医薬品の流通経路・在庫可視化するプラットフォームの運用検証、新たに日通や日立物流、三井倉庫HD、三菱倉庫が協力

医薬品の流通経路・在庫可視化するプラットフォームの運用検証、新たに日通や日立物流、三井倉庫HD、三菱倉庫が協力

日本IBMと製薬大手4社が中心に展開、安全・安心な供給目指す

日本IBMは3月27日、2018年に製薬企業や医療機関など約20の企業・団体と設立したコンソーシアム「ヘルスケア・ブロックチェーン・コラボレーション(HBC)」で塩野義製薬、武田薬品工業、田辺三菱製薬、ファイザーの製薬4社を中心に検討してきた、ブロックチェーン(BC)技術を活用した医薬品の流通経路・在庫の可視化に関し、4月に運用検証を開始すると発表した。

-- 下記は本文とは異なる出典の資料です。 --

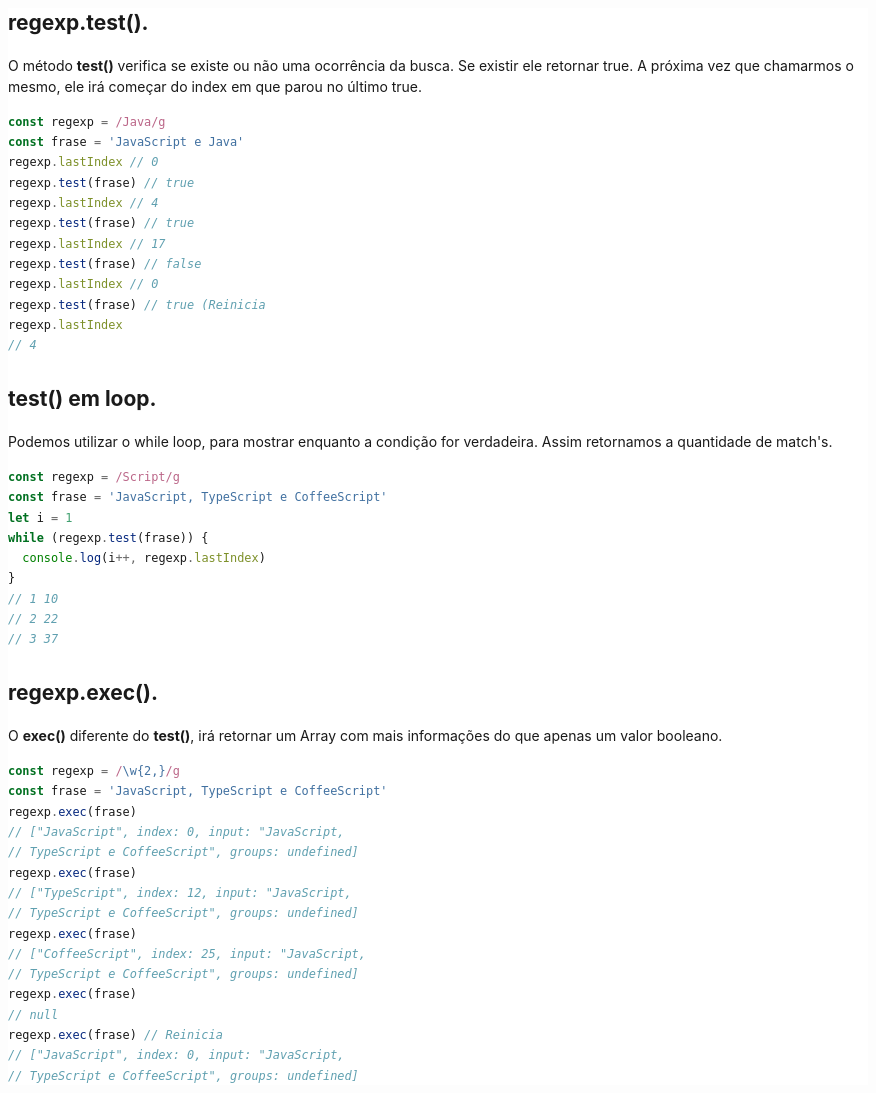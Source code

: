 ## regexp.test().

O método **test()** verifica se existe ou não uma ocorrência da busca. Se existir ele retornar true. A próxima vez que chamarmos o mesmo, ele irá começar do index em que parou no último true.

```js
const regexp = /Java/g
const frase = 'JavaScript e Java'
regexp.lastIndex // 0
regexp.test(frase) // true
regexp.lastIndex // 4
regexp.test(frase) // true
regexp.lastIndex // 17
regexp.test(frase) // false
regexp.lastIndex // 0
regexp.test(frase) // true (Reinicia
regexp.lastIndex
// 4
```

## test() em loop.

Podemos utilizar o while loop, para mostrar enquanto a condição for verdadeira. Assim retornamos a quantidade de match's.

```js
const regexp = /Script/g
const frase = 'JavaScript, TypeScript e CoffeeScript'
let i = 1
while (regexp.test(frase)) {
  console.log(i++, regexp.lastIndex)
}
// 1 10
// 2 22
// 3 37
```

## regexp.exec().

O **exec()** diferente do **test()**, irá retornar um Array com mais informações do que apenas um valor booleano.

```js
const regexp = /\w{2,}/g
const frase = 'JavaScript, TypeScript e CoffeeScript'
regexp.exec(frase)
// ["JavaScript", index: 0, input: "JavaScript,
// TypeScript e CoffeeScript", groups: undefined]
regexp.exec(frase)
// ["TypeScript", index: 12, input: "JavaScript,
// TypeScript e CoffeeScript", groups: undefined]
regexp.exec(frase)
// ["CoffeeScript", index: 25, input: "JavaScript,
// TypeScript e CoffeeScript", groups: undefined]
regexp.exec(frase)
// null
regexp.exec(frase) // Reinicia
// ["JavaScript", index: 0, input: "JavaScript,
// TypeScript e CoffeeScript", groups: undefined]
```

HBCは諸外国と同様、日本でも医薬品をより安心・安全に医療機関や患者へ供給するため、製薬業界にとどまらず医薬品卸や医療機関、実際に医薬品物流を担っている物流企業とも協力して医薬品流通経路・在庫を可視化し、トレーサビリティーを実現する「医薬品データプラットフォーム」を検討してきた。

4月からの運用検証では、サプライチェーン全体の在庫の可視化による医薬品の安定供給、地域におけるデータ活用による地域医療への貢献、将来的な事業継続計画(BCP)対応も目指す。

これまでHBCで検討してきた前述の4社と日本IBMに加え、協力企業として製薬企業5社、医薬品卸7社、物流会社4社が新たに参加する。

参加・協力各社は、医薬品について、工場出荷から医療機関および薬局における処方、調剤、投与までの一連の流れを医薬品データプラットフォーム上で検証。参加医療機関などの医薬品在庫情報を、各参加者はアクセス権限に基づいて参照できるようにし、偏在庫を解消できるかどうかをチェックする。

さらに、品質管理情報として温度管理の在り方など医薬品の適正流通(GDP)やBCP対応方針について検討する。

地域医療への貢献を目指し、医療機関などにおける薬剤使用情報を地域フォーミュラリ推進支援に役立てるための機能も開発する予定。

4社と日本IBM以外で新たに参加する企業は以下の通り。

製薬企業(その他):
沢井製薬、武田テバファーマ、日医工、他2社

医薬品卸:
アルフレッサ、スズケングループ(スズケン、エス・ディ・コラボ)、東邦ホールディングス、メディパルホールディングス、バイタルケーエスケー・ホールディングス、フォレストホールディングス、ほくやく・竹山ホールディングス

物流会社:
日本通運、日立物流、三井倉庫ホールディングス、三菱倉庫


(日本IBM提供)

医薬品の流通データは、製薬企業、医薬品卸、医療機関それぞれの一部が連携されているものの、一貫ではつながっておらず依然分断管理された状態にある。BC技術を用いることで、データに対して安全にアクセスすることができる一貫したプラットフォームを構築、新たな価値の創出を図る。

喫緊の課題となっている医薬品の安定供給に対しても、プラットフォームで各参加医療機関の在庫情報の把握が可能となるため、地域あるいは地域を超えての偏在庫を把握し、情報を調整に活用するなどの貢献が可能と考えており、こうした観点でも検証を進める。

日本IBMは運用検証結果を基に、国や関連業界団体などにもプラットフォーム構築への連携を働き掛ける。